Start of Excerpted data

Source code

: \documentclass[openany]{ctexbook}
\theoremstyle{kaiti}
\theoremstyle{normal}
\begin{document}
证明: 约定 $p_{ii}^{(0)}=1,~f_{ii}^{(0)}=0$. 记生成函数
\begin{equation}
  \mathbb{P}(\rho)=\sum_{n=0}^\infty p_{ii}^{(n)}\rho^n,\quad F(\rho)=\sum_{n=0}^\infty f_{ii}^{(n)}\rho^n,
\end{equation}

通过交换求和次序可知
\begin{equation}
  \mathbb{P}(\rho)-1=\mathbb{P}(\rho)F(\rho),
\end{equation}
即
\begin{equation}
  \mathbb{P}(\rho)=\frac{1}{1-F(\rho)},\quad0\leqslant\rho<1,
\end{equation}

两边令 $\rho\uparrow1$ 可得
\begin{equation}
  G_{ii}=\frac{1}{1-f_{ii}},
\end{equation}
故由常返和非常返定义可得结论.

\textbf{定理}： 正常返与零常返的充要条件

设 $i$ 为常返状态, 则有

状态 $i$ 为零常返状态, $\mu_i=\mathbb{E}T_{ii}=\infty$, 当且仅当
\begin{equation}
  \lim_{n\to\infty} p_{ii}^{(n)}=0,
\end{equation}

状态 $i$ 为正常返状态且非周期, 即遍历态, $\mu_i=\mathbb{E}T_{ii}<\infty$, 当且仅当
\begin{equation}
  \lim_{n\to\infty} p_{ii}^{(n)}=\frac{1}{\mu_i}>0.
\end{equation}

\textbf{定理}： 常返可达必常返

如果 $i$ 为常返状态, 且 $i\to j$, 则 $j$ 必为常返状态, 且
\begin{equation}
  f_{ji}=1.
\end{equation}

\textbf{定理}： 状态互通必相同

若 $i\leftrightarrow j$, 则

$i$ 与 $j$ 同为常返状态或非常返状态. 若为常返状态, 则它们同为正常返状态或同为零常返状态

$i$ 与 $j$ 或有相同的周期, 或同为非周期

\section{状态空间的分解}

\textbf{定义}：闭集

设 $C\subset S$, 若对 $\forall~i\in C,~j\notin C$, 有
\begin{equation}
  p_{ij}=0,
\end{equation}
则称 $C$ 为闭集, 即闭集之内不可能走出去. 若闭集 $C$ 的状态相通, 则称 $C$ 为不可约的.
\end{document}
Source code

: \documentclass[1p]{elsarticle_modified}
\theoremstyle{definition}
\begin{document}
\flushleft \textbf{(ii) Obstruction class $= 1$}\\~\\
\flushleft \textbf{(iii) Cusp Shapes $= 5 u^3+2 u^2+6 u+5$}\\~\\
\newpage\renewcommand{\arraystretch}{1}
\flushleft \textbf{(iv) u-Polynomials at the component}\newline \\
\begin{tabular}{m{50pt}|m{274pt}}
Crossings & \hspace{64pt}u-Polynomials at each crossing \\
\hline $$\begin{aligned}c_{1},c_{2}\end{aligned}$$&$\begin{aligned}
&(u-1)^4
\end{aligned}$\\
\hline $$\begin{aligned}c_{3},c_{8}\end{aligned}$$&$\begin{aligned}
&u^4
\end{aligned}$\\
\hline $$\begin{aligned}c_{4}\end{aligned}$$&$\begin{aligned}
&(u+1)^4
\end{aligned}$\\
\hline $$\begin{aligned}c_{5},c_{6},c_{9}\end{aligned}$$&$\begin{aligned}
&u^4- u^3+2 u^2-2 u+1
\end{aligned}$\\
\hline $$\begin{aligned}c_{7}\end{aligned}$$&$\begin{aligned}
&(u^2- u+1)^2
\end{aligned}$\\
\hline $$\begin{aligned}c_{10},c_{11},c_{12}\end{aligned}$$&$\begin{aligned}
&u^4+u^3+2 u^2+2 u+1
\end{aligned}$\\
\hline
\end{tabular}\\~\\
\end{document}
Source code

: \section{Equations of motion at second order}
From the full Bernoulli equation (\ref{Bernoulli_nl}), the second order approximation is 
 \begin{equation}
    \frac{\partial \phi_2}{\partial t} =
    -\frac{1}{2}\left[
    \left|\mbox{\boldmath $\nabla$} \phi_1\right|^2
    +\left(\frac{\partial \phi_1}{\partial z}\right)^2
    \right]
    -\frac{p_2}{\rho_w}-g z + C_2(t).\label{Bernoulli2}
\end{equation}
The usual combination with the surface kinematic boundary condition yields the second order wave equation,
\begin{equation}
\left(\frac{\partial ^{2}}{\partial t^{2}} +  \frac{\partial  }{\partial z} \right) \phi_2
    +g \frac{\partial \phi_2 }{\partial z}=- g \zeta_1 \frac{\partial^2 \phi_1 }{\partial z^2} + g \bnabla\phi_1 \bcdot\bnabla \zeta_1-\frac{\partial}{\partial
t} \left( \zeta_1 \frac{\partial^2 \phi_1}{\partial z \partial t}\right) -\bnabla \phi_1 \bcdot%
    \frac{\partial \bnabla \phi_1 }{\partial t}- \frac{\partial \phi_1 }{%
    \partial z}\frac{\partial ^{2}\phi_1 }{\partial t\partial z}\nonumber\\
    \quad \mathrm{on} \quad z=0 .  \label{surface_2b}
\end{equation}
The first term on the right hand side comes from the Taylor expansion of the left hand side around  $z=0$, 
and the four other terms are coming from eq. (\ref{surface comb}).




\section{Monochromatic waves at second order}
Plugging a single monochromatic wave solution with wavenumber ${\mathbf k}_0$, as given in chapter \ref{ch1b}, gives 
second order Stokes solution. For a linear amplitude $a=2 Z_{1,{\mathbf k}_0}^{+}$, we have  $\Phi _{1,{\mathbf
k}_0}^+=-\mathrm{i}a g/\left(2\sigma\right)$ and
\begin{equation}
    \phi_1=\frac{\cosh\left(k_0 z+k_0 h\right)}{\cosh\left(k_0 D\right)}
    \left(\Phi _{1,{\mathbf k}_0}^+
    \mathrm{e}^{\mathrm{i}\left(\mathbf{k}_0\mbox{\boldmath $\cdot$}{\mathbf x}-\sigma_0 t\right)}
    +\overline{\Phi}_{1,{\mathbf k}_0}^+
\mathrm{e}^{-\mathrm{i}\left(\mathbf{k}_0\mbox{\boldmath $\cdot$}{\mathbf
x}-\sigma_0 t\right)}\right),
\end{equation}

End of Excerpted data

Problem statement: Output the entire listing above, character for character.

Answer area:
Source code

: \documentclass[openany]{ctexbook}
\theoremstyle{kaiti}
\theoremstyle{normal}
\begin{document}
证明: 约定 $p_{ii}^{(0)}=1,~f_{ii}^{(0)}=0$. 记生成函数
\begin{equation}
  \mathbb{P}(\rho)=\sum_{n=0}^\infty p_{ii}^{(n)}\rho^n,\quad F(\rho)=\sum_{n=0}^\infty f_{ii}^{(n)}\rho^n,
\end{equation}

通过交换求和次序可知
\begin{equation}
  \mathbb{P}(\rho)-1=\mathbb{P}(\rho)F(\rho),
\end{equation}
即
\begin{equation}
  \mathbb{P}(\rho)=\frac{1}{1-F(\rho)},\quad0\leqslant\rho<1,
\end{equation}

两边令 $\rho\uparrow1$ 可得
\begin{equation}
  G_{ii}=\frac{1}{1-f_{ii}},
\end{equation}
故由常返和非常返定义可得结论.

\textbf{定理}： 正常返与零常返的充要条件

设 $i$ 为常返状态, 则有

状态 $i$ 为零常返状态, $\mu_i=\mathbb{E}T_{ii}=\infty$, 当且仅当
\begin{equation}
  \lim_{n\to\infty} p_{ii}^{(n)}=0,
\end{equation}

状态 $i$ 为正常返状态且非周期, 即遍历态, $\mu_i=\mathbb{E}T_{ii}<\infty$, 当且仅当
\begin{equation}
  \lim_{n\to\infty} p_{ii}^{(n)}=\frac{1}{\mu_i}>0.
\end{equation}

\textbf{定理}： 常返可达必常返

如果 $i$ 为常返状态, 且 $i\to j$, 则 $j$ 必为常返状态, 且
\begin{equation}
  f_{ji}=1.
\end{equation}

\textbf{定理}： 状态互通必相同

若 $i\leftrightarrow j$, 则

$i$ 与 $j$ 同为常返状态或非常返状态. 若为常返状态, 则它们同为正常返状态或同为零常返状态

$i$ 与 $j$ 或有相同的周期, 或同为非周期

\section{状态空间的分解}

\textbf{定义}：闭集

设 $C\subset S$, 若对 $\forall~i\in C,~j\notin C$, 有
\begin{equation}
  p_{ij}=0,
\end{equation}
则称 $C$ 为闭集, 即闭集之内不可能走出去. 若闭集 $C$ 的状态相通, 则称 $C$ 为不可约的.
\end{document}
Source code

: \documentclass[1p]{elsarticle_modified}
\theoremstyle{definition}
\begin{document}
\flushleft \textbf{(ii) Obstruction class $= 1$}\\~\\
\flushleft \textbf{(iii) Cusp Shapes $= 5 u^3+2 u^2+6 u+5$}\\~\\
\newpage\renewcommand{\arraystretch}{1}
\flushleft \textbf{(iv) u-Polynomials at the component}\newline \\
\begin{tabular}{m{50pt}|m{274pt}}
Crossings & \hspace{64pt}u-Polynomials at each crossing \\
\hline $$\begin{aligned}c_{1},c_{2}\end{aligned}$$&$\begin{aligned}
&(u-1)^4
\end{aligned}$\\
\hline $$\begin{aligned}c_{3},c_{8}\end{aligned}$$&$\begin{aligned}
&u^4
\end{aligned}$\\
\hline $$\begin{aligned}c_{4}\end{aligned}$$&$\begin{aligned}
&(u+1)^4
\end{aligned}$\\
\hline $$\begin{aligned}c_{5},c_{6},c_{9}\end{aligned}$$&$\begin{aligned}
&u^4- u^3+2 u^2-2 u+1
\end{aligned}$\\
\hline $$\begin{aligned}c_{7}\end{aligned}$$&$\begin{aligned}
&(u^2- u+1)^2
\end{aligned}$\\
\hline $$\begin{aligned}c_{10},c_{11},c_{12}\end{aligned}$$&$\begin{aligned}
&u^4+u^3+2 u^2+2 u+1
\end{aligned}$\\
\hline
\end{tabular}\\~\\
\end{document}
Source code

: \section{Equations of motion at second order}
From the full Bernoulli equation (\ref{Bernoulli_nl}), the second order approximation is 
 \begin{equation}
    \frac{\partial \phi_2}{\partial t} =
    -\frac{1}{2}\left[
    \left|\mbox{\boldmath $\nabla$} \phi_1\right|^2
    +\left(\frac{\partial \phi_1}{\partial z}\right)^2
    \right]
    -\frac{p_2}{\rho_w}-g z + C_2(t).\label{Bernoulli2}
\end{equation}
The usual combination with the surface kinematic boundary condition yields the second order wave equation,
\begin{equation}
\left(\frac{\partial ^{2}}{\partial t^{2}} +  \frac{\partial  }{\partial z} \right) \phi_2
    +g \frac{\partial \phi_2 }{\partial z}=- g \zeta_1 \frac{\partial^2 \phi_1 }{\partial z^2} + g \bnabla\phi_1 \bcdot\bnabla \zeta_1-\frac{\partial}{\partial
t} \left( \zeta_1 \frac{\partial^2 \phi_1}{\partial z \partial t}\right) -\bnabla \phi_1 \bcdot%
    \frac{\partial \bnabla \phi_1 }{\partial t}- \frac{\partial \phi_1 }{%
    \partial z}\frac{\partial ^{2}\phi_1 }{\partial t\partial z}\nonumber\\
    \quad \mathrm{on} \quad z=0 .  \label{surface_2b}
\end{equation}
The first term on the right hand side comes from the Taylor expansion of the left hand side around  $z=0$, 
and the four other terms are coming from eq. (\ref{surface comb}).




\section{Monochromatic waves at second order}
Plugging a single monochromatic wave solution with wavenumber ${\mathbf k}_0$, as given in chapter \ref{ch1b}, gives 
second order Stokes solution. For a linear amplitude $a=2 Z_{1,{\mathbf k}_0}^{+}$, we have  $\Phi _{1,{\mathbf
k}_0}^+=-\mathrm{i}a g/\left(2\sigma\right)$ and
\begin{equation}
    \phi_1=\frac{\cosh\left(k_0 z+k_0 h\right)}{\cosh\left(k_0 D\right)}
    \left(\Phi _{1,{\mathbf k}_0}^+
    \mathrm{e}^{\mathrm{i}\left(\mathbf{k}_0\mbox{\boldmath $\cdot$}{\mathbf x}-\sigma_0 t\right)}
    +\overline{\Phi}_{1,{\mathbf k}_0}^+
\mathrm{e}^{-\mathrm{i}\left(\mathbf{k}_0\mbox{\boldmath $\cdot$}{\mathbf
x}-\sigma_0 t\right)}\right),
\end{equation}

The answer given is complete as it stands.